The scent of the cake in the oven will almost make you feel like you are in the tropics.
This cake can be made a day ahead of your party as long as you use stabilizer in your whipping cream.
- 2 cups plus 2 tablespoons cake and pastry flour
- 1 1/4 cup white sugar
- 1 1/2 tablespoons baking powder
- 1 teaspoon salt
- 1 cup unsweetened coconut
- 1/2 cup canola oil
- 8 large eggs, separated and the whites put into a freshly washed metal or glass large bowl
- 1/4 cup sugar
- 3/4 cup water
- 1 tablespoon coconut rum (optional)
- 1 teaspoon coconut extract
- 1 teaspoon vanilla
- Preheat oven to 325.
- Prepare 2 - 9 inch and 1 3/4 inch high sided pans by cutting out rounds of parchment paper and placing them in the bottom of each pan. Do not grease the pans. Chiffon cake batter needs to be able to climb the sides of the pans. The cakes will rise past the top but not run over as long as you do not grease the sides. Alternately, you could bake them in three 8 inch pans and adjust the baking time.
- Combine the first four dry ingredients together in a large bowl and then run them through a fine sieve three times to combine them well and lighten them.

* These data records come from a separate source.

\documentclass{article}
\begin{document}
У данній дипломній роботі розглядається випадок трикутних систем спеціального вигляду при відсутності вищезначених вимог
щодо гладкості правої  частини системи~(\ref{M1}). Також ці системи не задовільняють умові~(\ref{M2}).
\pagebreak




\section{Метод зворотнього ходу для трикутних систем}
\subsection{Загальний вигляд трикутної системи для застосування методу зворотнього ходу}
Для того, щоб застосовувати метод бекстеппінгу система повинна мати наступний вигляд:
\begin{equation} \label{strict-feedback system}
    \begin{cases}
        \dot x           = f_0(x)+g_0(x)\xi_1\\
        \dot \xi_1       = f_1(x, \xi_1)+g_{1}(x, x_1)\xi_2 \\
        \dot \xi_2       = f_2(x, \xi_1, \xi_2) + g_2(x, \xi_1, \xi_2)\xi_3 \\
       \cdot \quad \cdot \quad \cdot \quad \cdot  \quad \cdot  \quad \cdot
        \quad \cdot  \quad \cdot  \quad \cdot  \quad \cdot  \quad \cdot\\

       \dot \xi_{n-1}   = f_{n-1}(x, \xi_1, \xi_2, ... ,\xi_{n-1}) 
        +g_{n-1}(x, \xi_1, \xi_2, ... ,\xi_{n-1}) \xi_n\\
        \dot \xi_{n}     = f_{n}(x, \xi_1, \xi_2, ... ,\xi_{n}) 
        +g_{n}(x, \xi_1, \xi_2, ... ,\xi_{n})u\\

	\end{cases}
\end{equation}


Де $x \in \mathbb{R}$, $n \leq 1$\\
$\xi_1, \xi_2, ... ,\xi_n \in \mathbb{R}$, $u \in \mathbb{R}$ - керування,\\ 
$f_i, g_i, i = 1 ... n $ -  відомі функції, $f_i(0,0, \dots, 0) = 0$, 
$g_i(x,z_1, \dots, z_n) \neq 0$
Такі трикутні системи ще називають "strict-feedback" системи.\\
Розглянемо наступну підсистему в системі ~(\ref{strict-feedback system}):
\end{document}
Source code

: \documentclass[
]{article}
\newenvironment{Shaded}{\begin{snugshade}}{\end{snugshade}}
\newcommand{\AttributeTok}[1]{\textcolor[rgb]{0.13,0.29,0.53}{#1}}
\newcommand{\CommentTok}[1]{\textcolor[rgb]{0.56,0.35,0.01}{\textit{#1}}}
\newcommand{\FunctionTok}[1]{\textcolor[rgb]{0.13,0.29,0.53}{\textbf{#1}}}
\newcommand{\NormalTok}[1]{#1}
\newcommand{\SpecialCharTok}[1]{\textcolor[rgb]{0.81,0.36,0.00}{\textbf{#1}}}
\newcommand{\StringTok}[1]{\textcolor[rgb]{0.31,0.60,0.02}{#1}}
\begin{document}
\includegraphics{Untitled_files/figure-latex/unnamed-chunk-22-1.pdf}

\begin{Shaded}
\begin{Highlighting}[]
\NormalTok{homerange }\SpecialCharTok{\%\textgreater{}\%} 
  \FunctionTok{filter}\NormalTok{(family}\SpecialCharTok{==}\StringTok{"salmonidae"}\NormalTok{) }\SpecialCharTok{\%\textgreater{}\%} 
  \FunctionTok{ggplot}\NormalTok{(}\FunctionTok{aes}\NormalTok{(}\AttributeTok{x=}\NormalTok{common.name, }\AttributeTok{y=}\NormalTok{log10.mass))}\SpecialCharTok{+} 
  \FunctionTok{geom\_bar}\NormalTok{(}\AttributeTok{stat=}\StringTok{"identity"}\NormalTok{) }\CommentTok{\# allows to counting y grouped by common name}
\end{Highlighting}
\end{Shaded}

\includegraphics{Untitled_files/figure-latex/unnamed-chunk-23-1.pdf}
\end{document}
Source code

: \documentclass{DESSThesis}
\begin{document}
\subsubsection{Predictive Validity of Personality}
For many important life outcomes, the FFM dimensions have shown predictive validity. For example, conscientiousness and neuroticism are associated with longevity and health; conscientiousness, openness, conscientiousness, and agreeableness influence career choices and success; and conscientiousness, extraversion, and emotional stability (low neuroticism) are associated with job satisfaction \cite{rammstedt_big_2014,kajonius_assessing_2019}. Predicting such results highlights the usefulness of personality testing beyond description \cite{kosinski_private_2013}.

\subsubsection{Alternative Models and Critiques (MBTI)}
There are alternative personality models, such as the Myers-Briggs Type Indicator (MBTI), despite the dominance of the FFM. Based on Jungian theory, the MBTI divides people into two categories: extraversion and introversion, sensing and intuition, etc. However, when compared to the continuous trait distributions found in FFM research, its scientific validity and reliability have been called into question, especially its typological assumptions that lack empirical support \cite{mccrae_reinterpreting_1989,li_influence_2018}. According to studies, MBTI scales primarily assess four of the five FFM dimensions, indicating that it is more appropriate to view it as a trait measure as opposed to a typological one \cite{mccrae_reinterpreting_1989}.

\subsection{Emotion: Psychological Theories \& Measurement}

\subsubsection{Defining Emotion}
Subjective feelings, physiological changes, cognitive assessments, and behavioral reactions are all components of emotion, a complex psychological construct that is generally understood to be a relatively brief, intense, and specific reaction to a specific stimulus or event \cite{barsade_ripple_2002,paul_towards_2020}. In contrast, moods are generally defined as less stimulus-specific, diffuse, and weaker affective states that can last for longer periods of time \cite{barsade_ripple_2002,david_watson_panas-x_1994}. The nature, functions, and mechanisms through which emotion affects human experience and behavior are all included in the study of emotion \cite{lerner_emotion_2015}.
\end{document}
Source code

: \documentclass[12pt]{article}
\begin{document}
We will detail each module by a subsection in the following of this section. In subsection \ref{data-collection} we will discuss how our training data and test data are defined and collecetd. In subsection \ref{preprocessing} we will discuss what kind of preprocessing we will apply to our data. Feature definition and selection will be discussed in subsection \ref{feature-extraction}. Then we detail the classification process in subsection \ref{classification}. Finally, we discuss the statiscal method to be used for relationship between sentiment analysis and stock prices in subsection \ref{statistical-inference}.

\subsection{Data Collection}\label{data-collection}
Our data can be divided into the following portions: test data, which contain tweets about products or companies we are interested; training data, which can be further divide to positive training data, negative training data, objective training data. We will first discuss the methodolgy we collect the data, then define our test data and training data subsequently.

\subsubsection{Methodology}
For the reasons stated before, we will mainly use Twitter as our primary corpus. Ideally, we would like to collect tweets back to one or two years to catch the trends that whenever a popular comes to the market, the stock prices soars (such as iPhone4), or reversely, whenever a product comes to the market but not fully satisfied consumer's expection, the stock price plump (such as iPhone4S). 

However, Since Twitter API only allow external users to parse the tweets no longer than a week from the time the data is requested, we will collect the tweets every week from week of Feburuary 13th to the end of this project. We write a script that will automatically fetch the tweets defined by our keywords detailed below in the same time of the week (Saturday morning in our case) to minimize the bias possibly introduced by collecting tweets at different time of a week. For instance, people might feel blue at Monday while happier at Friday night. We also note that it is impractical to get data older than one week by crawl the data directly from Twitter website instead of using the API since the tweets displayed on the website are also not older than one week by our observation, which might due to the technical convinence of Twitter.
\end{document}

- Add the coconut and make a well in the middle and add in the egg yolks, oil, water, coconut rum, and coconut and vanilla extract. Beat together to combine.
- Beat the egg whites and the 1/4 cup sugar until stiff peaks form. You should be able to tip your bowl upside down and the egg whites will stay put.
- Add about 1 cup of beaten egg whites to your batter and beat with a wooden spoon to blend it in. Repeat this once more. Now the batter should be light enough for you to fold in the remaining egg whites carefully without deflating the whites.
- Divide the batter between the pans and bake for about 35 minutes or until a toothpick tests clean.
- Remove from oven and let cool 10 minutes before removing the cakes to wire racks to fully cool.
- 1 cup milk
- 1 cup unsweetened coconut milk
- 4 egg yolks
- 1/2 cup sugar
- 3 tablespoons cornstarch
- 1 teaspoon coconut rum or 1 teaspoon coconut extract
- 1/2 cup fine unsweetened coconut
- 1 tablespoon butter
- Combine the cornstarch and the sugar and stir in egg yolks.
- Add the two milks and the coconut rum (if use rather use the extract add it after cooking) and stir well to combine.
- Either bring the mixture to a simmer in the microwave, stirring at 30 second intervals or stir constantly over medium heat until the custard thickens and comes to a light boil.
- Remove from heat and add the coconut, and the butter.
- Stir for 5 minutes and spread over three of the split layers of cake.
Whipped Cream Frosting
- 2 1/2 cups whipping cream
- 2 packets whipping cream stabilizer or two tablespoons dream whip
- 1/2 teaspoon coconut extract
- Whip the cream, extract and stabilizer until firm peaks form. (you do not need sugar since the coconut is sweet). Be careful not to beat your whipping cream until it is no longer smooth. Watch it carefully. It should be firm and it can change in a few seconds so don't walk away from your mixer if it is on a stand.
- 1 1/2 cups shredded sweetened coconut
- Once the cake layers have cooled. Split each layer in half and spread the still warm custard over three layers. Reserve one bottom of the cake for the top.
- Allow the custard to set 30 minutes on each layer before stacking layers onto a large cake plate.
- Spread the whipped cream over the sides and the top and then sprinkle coconut over the sides the cake always starting at the bottom by cupping the coconut in the palm of your hand. Work your way up to the top. Once the sides are evenly coated with coconut, take the bits that have fallen onto your counter and put it on the top of the cake, finishing with additional coconut if needed.
- Refrigerate until you are ready to serve. Cover with plastic wrap if you are using it the next day.